For many gardeners, flowering vines belong at the base of a trellis, arbor or pergola; they don’t belong in containers. However, many beautiful flowering vines exist for containers that fill the garden with fragrance and color for weeks on end. Yes, you must provide these plants with a climbing structure, but that’s surprisingly easy to do when growing in containers.
Growing Flowering Vines in Containers
Because all the flowering vines I introduce later in this article can grow quite large over the course of a single season, choosing the right container is of great importance when growing these flowering vines for containers. Ideally, the pot you select should hold at least 10 to 12 gallons of potting soil. Make sure there’s a drainage hole in the bottom of the pot and fill it with the highest quality potting soil you can afford mixed with compost. Or, make your own potting soil using one of these recipes.
Once your container is filled with potting mix, but before planting your flowering vine, set up your support structure. There are several ways you can keep flowering vines for containers growing upright, but these three are my favorites.
1. A Tomato Cage: Purchase a metal, cone-shaped tomato cage at the garden center. I like to use the ones that come in pretty colors. Choose one with an upper ring diameter slightly smaller than the diameter of your container’s top rim. Flip the cage upside down, so the upper ring sits just inside the pot’s rim and the metal “legs” of the tomato cage stick up. Tie or hot glue the loose “legs” together at the top to form an upside down ice cream cone-shaped teepee for your vine to grow up. Pin the teepee in place with landscape pins stuck into the soil over the cage’s wire, or use a central wooden stake pushed down into the soil at the center of the pot. Once the teepee is secured, it’s time to plant the vines around its base.
2. A Ladder: The second support system that works well when growing flowering vines for containers is an old ladder or a homemade ladder-like structure made from bamboo poles. The ladder or ladder-like structure‘s legs sit on the ground, forming an “A” over the top of the container. As the vines grow, train them to ramble up the ladder. Eventually the entire structure will be covered with flowers.
3. A Trellis Against a Fence or Structure: A third and final way to support container-grown flowering vines is to put the pot against a fence or building and attach a trellis to the building or fence. It can be something as simple as chicken wire screwed to a fence panel, or as elaborate as a flat, lattice-like trellis attached onto the side of your shed or house. Keep the pot close to the climbing structure and train the vines to climb up it.
There are, of course, many other ways to support flowering vines for containers, but these three seem to work the best for me.
The Best Flowering Vines for Containers
Now that your pot is ready for planting and your climbing structure is ready to roll, it’s time to decide what flowering vine to grow. Here are four vines that perform beautifully in containers and fill it with blooms in short order. All are best for full sun conditions and they’re easy to start from seed or by planting nursery-grown transplants.

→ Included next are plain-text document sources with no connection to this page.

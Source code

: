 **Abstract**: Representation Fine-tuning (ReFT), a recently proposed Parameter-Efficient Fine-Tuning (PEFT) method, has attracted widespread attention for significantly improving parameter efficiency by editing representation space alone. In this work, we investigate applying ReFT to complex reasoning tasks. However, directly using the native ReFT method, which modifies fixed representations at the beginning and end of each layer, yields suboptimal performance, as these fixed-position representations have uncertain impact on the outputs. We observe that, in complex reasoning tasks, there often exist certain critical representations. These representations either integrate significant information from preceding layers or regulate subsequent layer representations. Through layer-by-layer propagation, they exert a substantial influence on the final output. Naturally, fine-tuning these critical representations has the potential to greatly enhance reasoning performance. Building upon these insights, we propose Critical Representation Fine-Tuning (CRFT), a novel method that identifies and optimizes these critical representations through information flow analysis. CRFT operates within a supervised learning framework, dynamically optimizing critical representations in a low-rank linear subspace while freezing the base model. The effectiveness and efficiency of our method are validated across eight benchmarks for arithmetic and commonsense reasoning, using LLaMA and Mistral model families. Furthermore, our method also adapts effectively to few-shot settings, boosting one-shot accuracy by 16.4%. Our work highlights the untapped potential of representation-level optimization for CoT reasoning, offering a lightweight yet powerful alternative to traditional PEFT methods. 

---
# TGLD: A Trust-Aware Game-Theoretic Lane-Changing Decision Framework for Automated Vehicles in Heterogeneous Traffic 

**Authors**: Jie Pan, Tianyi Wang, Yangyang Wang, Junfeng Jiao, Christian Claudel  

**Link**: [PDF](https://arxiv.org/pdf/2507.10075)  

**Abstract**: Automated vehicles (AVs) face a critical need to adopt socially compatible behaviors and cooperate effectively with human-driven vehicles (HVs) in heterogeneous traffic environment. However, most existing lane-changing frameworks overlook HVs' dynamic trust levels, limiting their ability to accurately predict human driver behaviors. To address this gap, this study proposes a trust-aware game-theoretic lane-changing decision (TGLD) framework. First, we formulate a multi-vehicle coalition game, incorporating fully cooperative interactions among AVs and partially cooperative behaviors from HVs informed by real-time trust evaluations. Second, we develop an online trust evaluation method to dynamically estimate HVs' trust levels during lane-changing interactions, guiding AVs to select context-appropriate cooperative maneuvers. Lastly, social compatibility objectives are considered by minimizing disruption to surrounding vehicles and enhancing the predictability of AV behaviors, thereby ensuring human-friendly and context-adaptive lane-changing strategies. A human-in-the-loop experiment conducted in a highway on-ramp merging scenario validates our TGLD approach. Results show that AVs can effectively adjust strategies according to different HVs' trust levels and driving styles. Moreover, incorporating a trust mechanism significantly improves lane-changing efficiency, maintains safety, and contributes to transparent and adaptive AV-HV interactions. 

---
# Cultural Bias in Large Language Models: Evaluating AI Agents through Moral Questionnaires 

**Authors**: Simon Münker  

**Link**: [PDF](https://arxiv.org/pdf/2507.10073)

1. Mexican Flame Vine (Senecio fonfusus): This annual vine is fast growing and incredibly floriferous. The flowers are daisy-like and bright orange. The entire plant is smothered in blooms until frost. This flowering vine loves heat so the pot will do quite nicely even on a hot asphalt driveway, as long as it receives ample water.
2. Black-eyed Susan Vine (Thunbergia alata): Of all the flowering vines for containers, this one is a personal favorite. I spied it a few years ago growing up a wall in Quebec City, Canada and I was blown away. The most common variety bears yellow flowers with a dark center, but the plant also comes in orange, pink, white and carmine red. Another fast-growing annual vine, the hummingbirds love this one, too.
3. Cup and Saucer Vine (Cobaea scandens): With pale pink to lavender, bell-shaped flowers, the cup and saucer vine is a bit more subtle than the previous two choices, but this annual vine is so very lovely in cottage gardens and in pots on country patios and decks. This vine looks especially lovely in the evening, when the pale flowers glow.
4. Purple Bell Vine (Rhodochiton atrosanguineus): Pendulous, purple, narrow, bell-shaped flowers drape from the vines of these plants, creating a truly unique showpiece for your container garden. The upper cup of the flower is pinkier in color while the narrow inner bell is deep purple. The stems are thread-like and delicate, but this is one of the toughest flowering vines for containers when it comes to its tolerance of both heat and drought. The leaves are heart shaped and a beautiful green.
No matter which of these flowering vines for containers you select, prepare for big blooms for weeks to come.